Effect of lycorine hydrochloride on the expression of Bid protein in MCF-7 cells, compared with the negative control group: *P < 0.05, **P < 0.01.

Discussion

After treating MCF-7 cells with lycorine, and Annexin V-FITC/PI kit test results demonstrated that lycorine could inhibit the growth of MCF-7 cells, and the effect was relatively obvious. The inhibitory rate was dose-dependent, and the inhibition rate increased with the increase of drug dosage (Feng et al., 2016). Thus, it was concluded that lycorine could induce the early apoptosis of the MCF-7 cells.

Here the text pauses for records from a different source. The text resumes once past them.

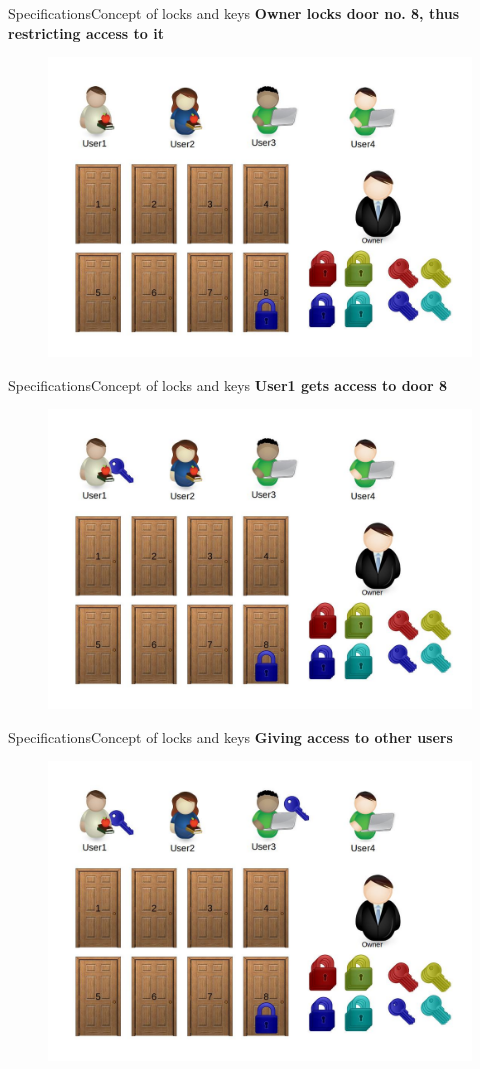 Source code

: \documentclass[xcolor=table]{beamer}
\begin{document}
\begin{frame}{Specifications}{Concept of locks and keys}
	\textbf{Owner locks door no. 8, thus restricting access to it}
	\begin{figure}
		\centering
		\includegraphics[width=0.7\linewidth]{./media/2}
		\label{fig:2}
	\end{figure}
\end{frame}

\begin{frame}{Specifications}{Concept of locks and keys}
	\textbf{User1 gets access to door 8}
	\begin{figure}
		\centering
		\includegraphics[width=0.7\linewidth]{./media/3}
		\label{fig:3}
	\end{figure}
\end{frame}

\begin{frame}{Specifications}{Concept of locks and keys}
	\textbf{Giving access to other users}
	\begin{figure}
		\centering
		\includegraphics[width=0.7\linewidth]{./media/4}
		\label{fig:4}
	\end{figure}
\end{frame}
\end{document}
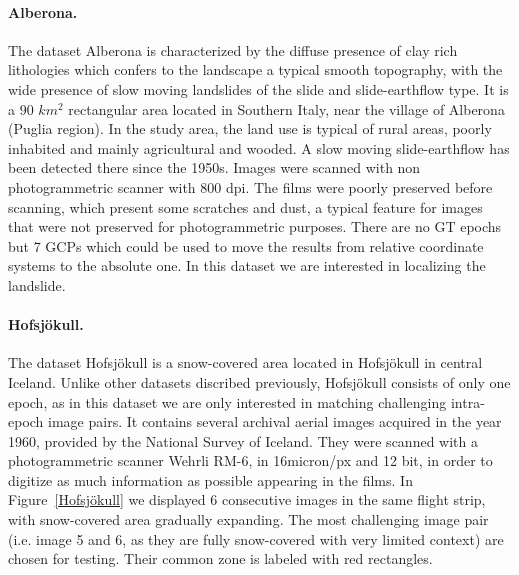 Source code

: \paragraph{Alberona.}
The dataset Alberona is characterized by the diffuse presence of clay rich lithologies which confers to the landscape a typical smooth topography, with the wide presence of slow moving landslides of the slide and slide-earthflow type. It is a 90 $km^2$ rectangular area located in Southern Italy, near the village of Alberona (Puglia region). 
In the study area, the land use is typical of rural areas, poorly inhabited and mainly agricultural and wooded. A slow moving slide-earthflow has been detected there since the 1950s. 
Images were scanned with non photogrammetric scanner with 800 dpi. The films were poorly preserved before scanning, which present some scratches and dust, a typical feature for images that were not preserved for photogrammetric purposes.
There are no \ac{GT} epochs but 7 \ac{GCP}s which could be used to move the results from relative coordinate systems to the absolute one.
In this dataset we are interested in localizing the landslide.

\paragraph{Hofsjökull.}
The dataset Hofsjökull is a snow-covered area located in Hofsjökull in central Iceland. Unlike other datasets discribed previously, Hofsjökull consists of only one epoch, as in this dataset we are only interested in matching challenging intra-epoch image pairs. It contains several archival aerial images acquired in the year 1960, provided by the National Survey of Iceland. They were scanned with a photogrammetric scanner Wehrli RM-6, in 16micron/px and 12 bit, in order to digitize as much information as possible appearing in the films. In Figure~\ref{Hofsjökull} we displayed 6 consecutive images in the same flight strip, with snow-covered area gradually expanding. The most challenging image pair (i.e. image 5 and 6, as they are fully snow-covered with very limited context) are chosen for testing. Their common zone is labeled with red rectangles. 

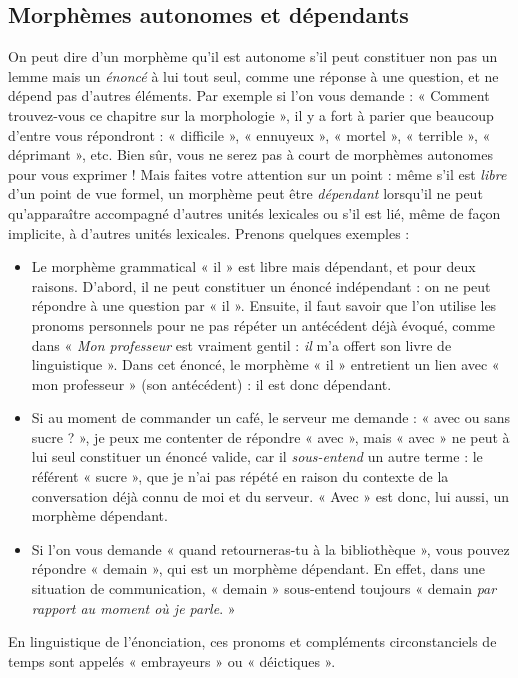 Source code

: \subsection{Morphèmes autonomes et dépendants}
On peut dire d’un morphème qu’il est autonome s’il peut constituer non pas un lemme mais un \textit{énoncé} à lui tout seul, comme une réponse à une question, et ne dépend pas d’autres éléments. Par exemple si l’on vous demande : « Comment trouvez-vous ce chapitre sur la morphologie », il y a fort à parier que beaucoup d’entre vous répondront : « difficile », « ennuyeux », « mortel », « terrible », « déprimant », etc. Bien sûr, vous ne serez pas à court de morphèmes autonomes pour vous exprimer ! Mais faites votre attention sur un point : même s’il est \textit{libre} d’un point de vue formel, un morphème peut être \textit{dépendant} lorsqu’il ne peut qu’apparaître accompagné d’autres unités lexicales ou s’il est lié, même de façon implicite, à d’autres unités lexicales. Prenons quelques exemples :
\begin{itemize}
\item Le morphème grammatical « il » est libre mais dépendant, et pour deux raisons. D’abord, il ne peut constituer un énoncé indépendant : on ne peut répondre à une question par « il ». Ensuite, il faut savoir que l’on utilise les pronoms personnels pour ne pas répéter un antécédent déjà évoqué, comme dans « \textit{Mon professeur} est vraiment gentil : \textit{il} m’a offert son livre de linguistique ». Dans cet énoncé, le morphème « il » entretient un lien avec « mon professeur » (son antécédent) : il est donc dépendant.
\item Si au moment de commander un café, le serveur me demande : « avec ou sans sucre ? », je peux me contenter de répondre « avec », mais « avec » ne peut à lui seul constituer un énoncé valide, car il \textit{sous-entend} un autre terme : le référent « sucre », que je n’ai pas répété en raison du contexte de la conversation déjà connu de moi et du serveur. « Avec » est donc, lui aussi, un morphème dépendant.
\item Si l’on vous demande « quand retourneras-tu à la bibliothèque », vous pouvez répondre « demain », qui est un morphème dépendant. En effet, dans une situation de communication, « demain » sous-entend toujours « demain \textit{par rapport au moment où je parle}. »
\end{itemize}
En linguistique de l’énonciation, ces pronoms et compléments circonstanciels de temps sont appelés « embrayeurs » ou « déictiques ».

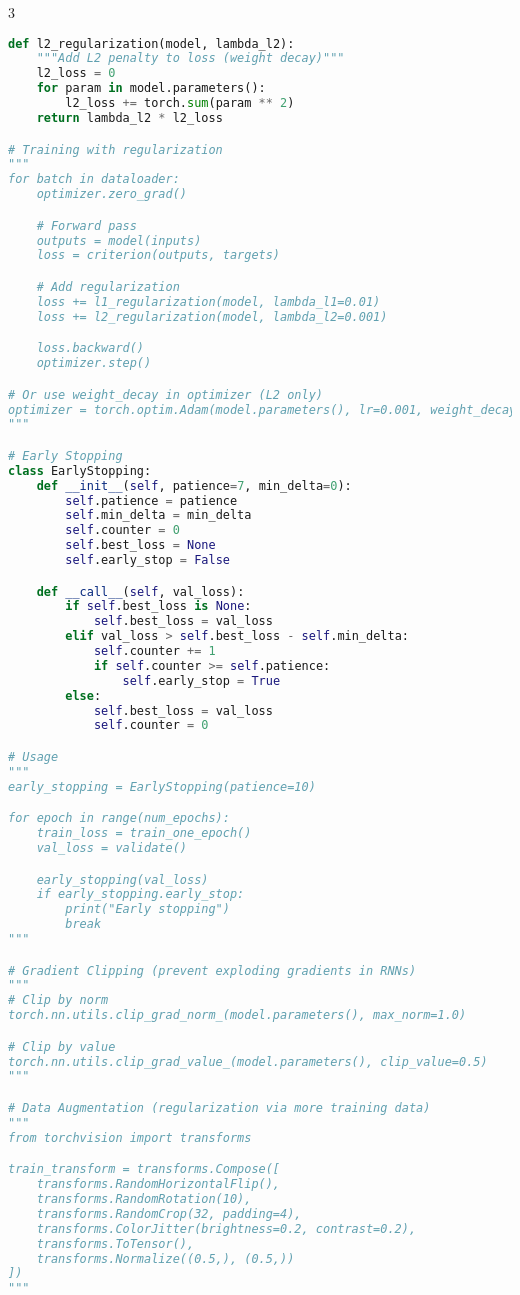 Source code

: \documentclass[8pt,landscape]{article}
\begin{document}
\begin{multicols}{3}
\begin{lstlisting}[language=Python]
def l2_regularization(model, lambda_l2):
    """Add L2 penalty to loss (weight decay)"""
    l2_loss = 0
    for param in model.parameters():
        l2_loss += torch.sum(param ** 2)
    return lambda_l2 * l2_loss

# Training with regularization
"""
for batch in dataloader:
    optimizer.zero_grad()

    # Forward pass
    outputs = model(inputs)
    loss = criterion(outputs, targets)

    # Add regularization
    loss += l1_regularization(model, lambda_l1=0.01)
    loss += l2_regularization(model, lambda_l2=0.001)

    loss.backward()
    optimizer.step()

# Or use weight_decay in optimizer (L2 only)
optimizer = torch.optim.Adam(model.parameters(), lr=0.001, weight_decay=0.01)
"""

# Early Stopping
class EarlyStopping:
    def __init__(self, patience=7, min_delta=0):
        self.patience = patience
        self.min_delta = min_delta
        self.counter = 0
        self.best_loss = None
        self.early_stop = False

    def __call__(self, val_loss):
        if self.best_loss is None:
            self.best_loss = val_loss
        elif val_loss > self.best_loss - self.min_delta:
            self.counter += 1
            if self.counter >= self.patience:
                self.early_stop = True
        else:
            self.best_loss = val_loss
            self.counter = 0

# Usage
"""
early_stopping = EarlyStopping(patience=10)

for epoch in range(num_epochs):
    train_loss = train_one_epoch()
    val_loss = validate()

    early_stopping(val_loss)
    if early_stopping.early_stop:
        print("Early stopping")
        break
"""

# Gradient Clipping (prevent exploding gradients in RNNs)
"""
# Clip by norm
torch.nn.utils.clip_grad_norm_(model.parameters(), max_norm=1.0)

# Clip by value
torch.nn.utils.clip_grad_value_(model.parameters(), clip_value=0.5)
"""

# Data Augmentation (regularization via more training data)
"""
from torchvision import transforms

train_transform = transforms.Compose([
    transforms.RandomHorizontalFlip(),
    transforms.RandomRotation(10),
    transforms.RandomCrop(32, padding=4),
    transforms.ColorJitter(brightness=0.2, contrast=0.2),
    transforms.ToTensor(),
    transforms.Normalize((0.5,), (0.5,))
])
"""
\end{lstlisting}


\end{multicols}
\end{document}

The western-blot analysis detected the expression of Fas, FasL, Caspase-8 and BID protein, because Fas, FasL, Caspase-8 and BID proteins are the key proteins in the death receptor pathway of cell apoptotic. The above proteins’ expression showed the cells were inducedapoptosis of cancer cells. According to current work findings, lycorine can induce MCF-7 cell apoptosis. The mechanism may be through the up-regulation of Fas/FasL protein expression, thereby promoting the expression of Caspase-8 protein, and activating the downstream Caspase-3, thus inducing a series of related cascaded reactions and triggering apoptosis (Xie et al., 2016, Yine et al., 2015, Lamoral-Theys et al., 2009). It was demonstrated that lycorine could induce MCF-7 cell apoptosis through the death receptor pathway. Many research before promoted the up-regulation of the expression of Bid, it both links the death receptor pathway and mitochondrial pathway, which through the synergistic effect to jointly induce the apoptosis of MCF-7 cells.

Conclusions

The results showed that the higher the dosage, the higher the rate of MCF-7 cells’ apoptosis, and the rate of apoptosis was dependent on the dosage; the relative protein activity of Fas, FasL, Caspase-8 and bid gradually increased with the increase of lycorine dosage, presenting certain dose-independence. Results also showed that lycorine hydrochloride could induce apoptosis of MCF-7 cells through the death receptor pathway.